Extracted material:
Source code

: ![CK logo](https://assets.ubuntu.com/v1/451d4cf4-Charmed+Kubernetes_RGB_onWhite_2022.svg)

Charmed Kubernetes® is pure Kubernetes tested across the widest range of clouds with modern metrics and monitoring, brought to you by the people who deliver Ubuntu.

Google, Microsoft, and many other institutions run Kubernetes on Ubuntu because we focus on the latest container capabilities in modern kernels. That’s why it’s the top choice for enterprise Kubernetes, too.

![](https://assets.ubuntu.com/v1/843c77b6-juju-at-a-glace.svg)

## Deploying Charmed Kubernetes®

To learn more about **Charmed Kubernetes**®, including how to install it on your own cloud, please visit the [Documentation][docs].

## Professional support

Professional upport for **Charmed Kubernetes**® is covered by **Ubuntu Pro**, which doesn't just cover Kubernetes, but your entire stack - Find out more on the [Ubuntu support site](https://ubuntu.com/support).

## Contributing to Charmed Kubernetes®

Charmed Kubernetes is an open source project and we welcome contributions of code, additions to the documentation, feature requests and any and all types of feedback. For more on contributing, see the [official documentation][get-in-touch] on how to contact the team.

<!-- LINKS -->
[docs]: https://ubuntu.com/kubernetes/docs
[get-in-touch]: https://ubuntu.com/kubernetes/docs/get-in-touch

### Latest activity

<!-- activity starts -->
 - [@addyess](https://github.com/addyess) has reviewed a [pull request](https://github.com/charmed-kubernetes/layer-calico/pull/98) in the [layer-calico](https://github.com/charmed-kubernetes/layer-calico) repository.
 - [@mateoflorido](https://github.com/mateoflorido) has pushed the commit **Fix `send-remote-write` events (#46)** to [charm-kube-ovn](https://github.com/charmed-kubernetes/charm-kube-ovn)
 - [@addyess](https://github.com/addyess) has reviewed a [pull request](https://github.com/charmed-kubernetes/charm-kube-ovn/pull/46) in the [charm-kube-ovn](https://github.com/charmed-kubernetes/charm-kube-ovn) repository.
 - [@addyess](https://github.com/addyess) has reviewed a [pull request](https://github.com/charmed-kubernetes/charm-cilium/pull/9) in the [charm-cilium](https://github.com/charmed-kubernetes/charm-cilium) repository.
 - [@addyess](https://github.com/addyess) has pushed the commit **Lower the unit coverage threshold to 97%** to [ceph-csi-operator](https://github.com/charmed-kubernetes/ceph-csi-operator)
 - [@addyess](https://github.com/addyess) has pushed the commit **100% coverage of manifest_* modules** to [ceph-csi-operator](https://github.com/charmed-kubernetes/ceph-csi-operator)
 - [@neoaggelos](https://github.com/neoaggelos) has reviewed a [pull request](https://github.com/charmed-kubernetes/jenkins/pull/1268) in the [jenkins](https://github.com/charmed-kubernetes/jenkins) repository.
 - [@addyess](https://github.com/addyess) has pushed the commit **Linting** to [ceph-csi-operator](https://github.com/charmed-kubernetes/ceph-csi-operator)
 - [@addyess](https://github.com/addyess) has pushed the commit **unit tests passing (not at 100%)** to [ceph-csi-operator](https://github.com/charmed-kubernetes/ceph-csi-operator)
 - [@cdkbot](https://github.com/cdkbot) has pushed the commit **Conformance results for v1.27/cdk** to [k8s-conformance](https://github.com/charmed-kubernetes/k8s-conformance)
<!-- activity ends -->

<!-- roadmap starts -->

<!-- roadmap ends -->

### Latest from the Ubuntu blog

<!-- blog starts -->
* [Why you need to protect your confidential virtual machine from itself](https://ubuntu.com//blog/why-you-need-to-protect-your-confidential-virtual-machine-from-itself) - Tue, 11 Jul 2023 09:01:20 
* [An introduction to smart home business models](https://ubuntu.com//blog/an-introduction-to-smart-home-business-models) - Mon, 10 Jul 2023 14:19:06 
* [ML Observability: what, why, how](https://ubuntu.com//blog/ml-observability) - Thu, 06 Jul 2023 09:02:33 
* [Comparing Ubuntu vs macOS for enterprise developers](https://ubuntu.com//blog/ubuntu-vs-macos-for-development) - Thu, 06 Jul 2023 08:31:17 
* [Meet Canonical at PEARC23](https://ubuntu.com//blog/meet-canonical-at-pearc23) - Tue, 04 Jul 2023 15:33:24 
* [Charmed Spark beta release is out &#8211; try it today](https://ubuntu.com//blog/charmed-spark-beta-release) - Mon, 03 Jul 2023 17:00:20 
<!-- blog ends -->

...

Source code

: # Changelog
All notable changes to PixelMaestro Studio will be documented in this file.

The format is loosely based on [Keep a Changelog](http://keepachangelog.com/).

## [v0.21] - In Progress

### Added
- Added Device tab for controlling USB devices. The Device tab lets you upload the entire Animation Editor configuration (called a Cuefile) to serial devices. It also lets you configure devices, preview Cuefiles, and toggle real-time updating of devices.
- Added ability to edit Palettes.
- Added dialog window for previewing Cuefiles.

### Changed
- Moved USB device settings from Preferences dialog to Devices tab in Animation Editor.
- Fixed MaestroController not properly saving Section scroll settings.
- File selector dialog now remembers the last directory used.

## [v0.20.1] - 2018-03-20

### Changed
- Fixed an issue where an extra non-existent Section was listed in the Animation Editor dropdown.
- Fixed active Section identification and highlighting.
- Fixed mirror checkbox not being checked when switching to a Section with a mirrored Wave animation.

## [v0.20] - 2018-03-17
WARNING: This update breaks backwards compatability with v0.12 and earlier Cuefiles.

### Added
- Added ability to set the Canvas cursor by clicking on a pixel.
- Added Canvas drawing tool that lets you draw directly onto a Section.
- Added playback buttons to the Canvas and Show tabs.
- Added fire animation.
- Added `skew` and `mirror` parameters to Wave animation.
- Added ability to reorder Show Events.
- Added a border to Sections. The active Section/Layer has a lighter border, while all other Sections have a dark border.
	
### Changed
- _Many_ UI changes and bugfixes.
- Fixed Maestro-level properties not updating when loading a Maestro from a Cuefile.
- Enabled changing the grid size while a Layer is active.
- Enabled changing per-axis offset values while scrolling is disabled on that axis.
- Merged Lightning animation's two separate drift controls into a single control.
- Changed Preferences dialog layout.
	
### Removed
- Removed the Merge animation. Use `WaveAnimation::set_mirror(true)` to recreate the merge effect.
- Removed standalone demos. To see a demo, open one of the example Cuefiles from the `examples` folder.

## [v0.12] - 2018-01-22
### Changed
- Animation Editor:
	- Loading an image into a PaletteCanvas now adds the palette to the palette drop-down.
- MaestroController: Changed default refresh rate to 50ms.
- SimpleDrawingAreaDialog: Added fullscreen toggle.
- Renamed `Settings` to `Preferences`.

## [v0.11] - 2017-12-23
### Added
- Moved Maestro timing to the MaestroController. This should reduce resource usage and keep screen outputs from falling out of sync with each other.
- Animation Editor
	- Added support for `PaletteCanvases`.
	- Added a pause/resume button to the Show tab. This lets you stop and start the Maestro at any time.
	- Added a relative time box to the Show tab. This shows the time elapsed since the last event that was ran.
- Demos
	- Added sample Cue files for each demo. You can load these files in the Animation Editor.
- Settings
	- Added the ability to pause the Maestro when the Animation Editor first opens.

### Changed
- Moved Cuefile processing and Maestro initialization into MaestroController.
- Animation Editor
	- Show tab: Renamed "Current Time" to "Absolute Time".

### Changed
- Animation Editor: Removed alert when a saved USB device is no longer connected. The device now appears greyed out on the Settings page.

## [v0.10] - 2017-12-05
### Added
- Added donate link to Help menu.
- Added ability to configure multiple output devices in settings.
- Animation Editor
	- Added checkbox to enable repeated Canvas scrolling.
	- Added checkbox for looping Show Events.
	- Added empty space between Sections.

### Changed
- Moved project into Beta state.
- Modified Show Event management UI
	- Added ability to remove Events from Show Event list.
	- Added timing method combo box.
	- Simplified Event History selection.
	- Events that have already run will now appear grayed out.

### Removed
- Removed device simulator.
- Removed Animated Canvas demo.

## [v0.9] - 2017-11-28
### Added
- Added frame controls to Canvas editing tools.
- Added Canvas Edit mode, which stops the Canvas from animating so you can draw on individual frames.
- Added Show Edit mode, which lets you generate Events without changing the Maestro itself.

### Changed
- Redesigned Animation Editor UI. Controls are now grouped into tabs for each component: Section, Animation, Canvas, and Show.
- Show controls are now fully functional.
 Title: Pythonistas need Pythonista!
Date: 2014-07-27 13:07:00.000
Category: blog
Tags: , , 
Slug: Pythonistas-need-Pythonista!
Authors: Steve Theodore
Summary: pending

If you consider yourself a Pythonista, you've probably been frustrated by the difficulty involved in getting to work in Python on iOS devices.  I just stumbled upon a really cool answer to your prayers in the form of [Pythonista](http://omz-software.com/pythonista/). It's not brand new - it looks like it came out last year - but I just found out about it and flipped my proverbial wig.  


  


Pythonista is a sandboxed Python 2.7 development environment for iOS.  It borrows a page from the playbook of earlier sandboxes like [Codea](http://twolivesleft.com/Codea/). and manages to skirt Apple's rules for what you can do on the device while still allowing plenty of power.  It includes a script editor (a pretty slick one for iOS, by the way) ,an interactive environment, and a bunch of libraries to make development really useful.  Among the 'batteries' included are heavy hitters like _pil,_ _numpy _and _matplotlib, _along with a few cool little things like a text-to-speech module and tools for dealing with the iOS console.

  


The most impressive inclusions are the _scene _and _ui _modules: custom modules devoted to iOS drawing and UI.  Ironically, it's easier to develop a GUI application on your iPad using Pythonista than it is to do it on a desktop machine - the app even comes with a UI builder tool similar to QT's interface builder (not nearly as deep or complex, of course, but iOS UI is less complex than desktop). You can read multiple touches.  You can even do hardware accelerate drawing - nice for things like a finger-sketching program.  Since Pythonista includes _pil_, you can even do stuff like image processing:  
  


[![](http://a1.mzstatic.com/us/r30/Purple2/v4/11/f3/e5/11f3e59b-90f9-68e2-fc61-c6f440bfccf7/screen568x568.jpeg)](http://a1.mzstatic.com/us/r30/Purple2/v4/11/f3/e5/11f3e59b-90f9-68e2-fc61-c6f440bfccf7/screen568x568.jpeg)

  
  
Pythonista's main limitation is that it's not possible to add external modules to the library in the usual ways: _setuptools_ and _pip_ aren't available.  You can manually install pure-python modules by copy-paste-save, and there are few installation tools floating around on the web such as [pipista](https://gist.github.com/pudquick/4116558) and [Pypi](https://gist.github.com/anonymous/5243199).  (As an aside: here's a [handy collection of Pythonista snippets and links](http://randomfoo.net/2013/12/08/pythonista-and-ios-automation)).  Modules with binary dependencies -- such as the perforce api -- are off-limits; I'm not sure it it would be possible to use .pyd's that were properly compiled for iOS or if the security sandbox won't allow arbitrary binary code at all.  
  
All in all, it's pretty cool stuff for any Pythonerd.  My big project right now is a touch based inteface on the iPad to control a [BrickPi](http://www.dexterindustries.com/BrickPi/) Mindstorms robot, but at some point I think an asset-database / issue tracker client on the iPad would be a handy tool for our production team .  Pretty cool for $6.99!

About this task:
Return only the stretch of the material above from the line holding "- Added ability to edit Palettes." through the line holding "## [v0.20] - 2018-03-17", copied exactly.

Response to this exercise:
- Added ability to edit Palettes.
- Added dialog window for previewing Cuefiles.

### Changed
- Moved USB device settings from Preferences dialog to Devices tab in Animation Editor.
- Fixed MaestroController not properly saving Section scroll settings.
- File selector dialog now remembers the last directory used.

## [v0.20.1] - 2018-03-20

### Changed
- Fixed an issue where an extra non-existent Section was listed in the Animation Editor dropdown.
- Fixed active Section identification and highlighting.
- Fixed mirror checkbox not being checked when switching to a Section with a mirrored Wave animation.

## [v0.20] - 2018-03-17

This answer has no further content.